L’universo narrativo di Curfew sembra poggiare su un’idea forte, ma senza lo sviluppo necessario. A differenza di altri mondi distopici ben costruiti – come quello di The Handmaid’s Tale o di saghe come The Hunger Games – qui le regole sono applicate senza coerenza e senza una vera struttura sociale di supporto. Il risultato è un’ambientazione poco credibile, che solleva interrogativi interessanti ma li lascia per strada.
Curfew – Il cast
Il cast contribuisce a sostenere la serie, con interpretazioni solide. Sarah Parish è convincente nel ruolo della detective Pamela Green: una donna determinata, pragmatica, che ha imparato a diffidare delle soluzioni semplici a problemi complessi. Il suo passato personale le conferisce una profondità che manca ad altri personaggi.
Alexandra Burke interpreta Helen Jones, la vittima dell’omicidio, un’insegnante rispettata che si batte per i diritti delle donne, ma conduce una doppia vita notturna fatta di segreti. Mandip Gill dà volto a Sarah Jackson, la migliore amica di Helen, madre single con un ex marito in carcere per aver violato il coprifuoco. Lavora nel centro di attivazione dei braccialetti elettronici e vive un rapporto difficile con la figlia adolescente, Cass, che rifiuta il sistema e lo contesta apertamente.
In questo contesto entra anche una nuova famiglia: Ben (Adam Korson) e Sian (Amy Louise Pemberton), appena trasferiti con due figli maschi. Ben diventa l’amante di Sarah, mentre Sian si trasforma presto nella sua più accanita accusatrice. Ma anche questa coppia nasconde una realtà familiare ben più complicata di quanto voglia mostrare.
Un futuro dispotico credibile?
Il punto debole di Curfew è proprio la costruzione del suo mondo distopico. L’idea è potente, ma resta in superficie. L’ambientazione è troppo simile alla realtà per essere credibile come distopia, ma troppo estrema per funzionare come realismo. I ruoli sociali sono definiti solo a grandi linee, e mancano quelle sfumature che rendono un universo narrativo coerente e avvincente.

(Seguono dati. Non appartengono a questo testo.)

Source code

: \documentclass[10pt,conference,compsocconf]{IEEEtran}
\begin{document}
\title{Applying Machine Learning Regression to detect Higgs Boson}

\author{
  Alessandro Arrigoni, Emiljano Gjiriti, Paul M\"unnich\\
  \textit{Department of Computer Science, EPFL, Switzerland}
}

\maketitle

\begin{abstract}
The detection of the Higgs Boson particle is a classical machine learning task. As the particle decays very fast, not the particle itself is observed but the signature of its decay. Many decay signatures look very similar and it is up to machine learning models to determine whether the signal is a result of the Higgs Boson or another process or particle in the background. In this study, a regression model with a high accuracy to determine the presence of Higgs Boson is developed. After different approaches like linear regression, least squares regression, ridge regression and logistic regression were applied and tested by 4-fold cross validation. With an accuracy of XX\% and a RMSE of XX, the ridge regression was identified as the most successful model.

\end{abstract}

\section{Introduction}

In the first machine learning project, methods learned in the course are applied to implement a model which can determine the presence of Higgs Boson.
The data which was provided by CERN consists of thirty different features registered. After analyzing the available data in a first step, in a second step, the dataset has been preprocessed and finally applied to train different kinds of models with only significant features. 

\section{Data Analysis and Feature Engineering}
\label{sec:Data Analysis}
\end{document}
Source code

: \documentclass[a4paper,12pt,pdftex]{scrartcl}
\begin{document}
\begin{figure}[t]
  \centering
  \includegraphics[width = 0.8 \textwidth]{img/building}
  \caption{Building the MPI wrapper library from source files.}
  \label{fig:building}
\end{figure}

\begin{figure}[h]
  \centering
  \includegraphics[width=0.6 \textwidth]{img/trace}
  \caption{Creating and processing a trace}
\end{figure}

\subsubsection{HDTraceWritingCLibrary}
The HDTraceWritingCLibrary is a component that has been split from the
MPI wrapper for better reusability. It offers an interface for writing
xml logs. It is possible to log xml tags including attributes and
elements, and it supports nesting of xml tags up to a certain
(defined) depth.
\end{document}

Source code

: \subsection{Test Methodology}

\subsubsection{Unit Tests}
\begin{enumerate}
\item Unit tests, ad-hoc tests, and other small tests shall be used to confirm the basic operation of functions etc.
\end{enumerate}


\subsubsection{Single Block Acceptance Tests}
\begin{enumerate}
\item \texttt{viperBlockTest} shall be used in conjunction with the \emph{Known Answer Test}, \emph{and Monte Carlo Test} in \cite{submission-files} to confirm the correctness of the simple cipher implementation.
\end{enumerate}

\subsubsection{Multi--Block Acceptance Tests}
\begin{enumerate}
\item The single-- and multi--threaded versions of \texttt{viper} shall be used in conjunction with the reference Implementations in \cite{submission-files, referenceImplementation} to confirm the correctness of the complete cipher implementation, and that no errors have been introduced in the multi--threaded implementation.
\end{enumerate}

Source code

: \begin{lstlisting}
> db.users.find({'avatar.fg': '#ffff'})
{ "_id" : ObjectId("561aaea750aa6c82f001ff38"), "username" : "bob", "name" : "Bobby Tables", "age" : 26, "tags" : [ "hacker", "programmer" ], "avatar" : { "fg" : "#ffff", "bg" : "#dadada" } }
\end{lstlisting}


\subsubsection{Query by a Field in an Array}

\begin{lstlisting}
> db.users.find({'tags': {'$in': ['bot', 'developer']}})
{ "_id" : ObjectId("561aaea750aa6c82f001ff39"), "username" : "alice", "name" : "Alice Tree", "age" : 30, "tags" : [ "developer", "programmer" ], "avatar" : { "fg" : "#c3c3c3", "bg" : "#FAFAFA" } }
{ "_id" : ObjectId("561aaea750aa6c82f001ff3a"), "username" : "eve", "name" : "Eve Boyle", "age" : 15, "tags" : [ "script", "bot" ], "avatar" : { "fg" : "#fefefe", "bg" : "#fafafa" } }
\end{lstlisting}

A differenza di altri racconti distopici, qui non c’è una reale esplorazione del potere, delle sue derive, delle reazioni collettive. Nessun movimento di resistenza, nessuna riflessione politica profonda. Solo un’indagine che cerca di tenere insieme tutto, ma finisce per perdere pezzi per strada.
Conclusioni
Curfew parte da una domanda provocatoria e da una premessa interessante, ma non riesce a svilupparle fino in fondo. Il giallo centrale tiene viva l’attenzione per qualche episodio, ma i tentativi di depistaggio si fanno presto ripetitivi. Il potenziale c’era – e tanto – ma la serie sembra accontentarsi di restare in superficie, senza il coraggio di approfondire davvero le implicazioni etiche e sociali della sua distopia. In definitiva, un’occasione mancata. La realtà, forse, resta ancora la distopia più spaventosa.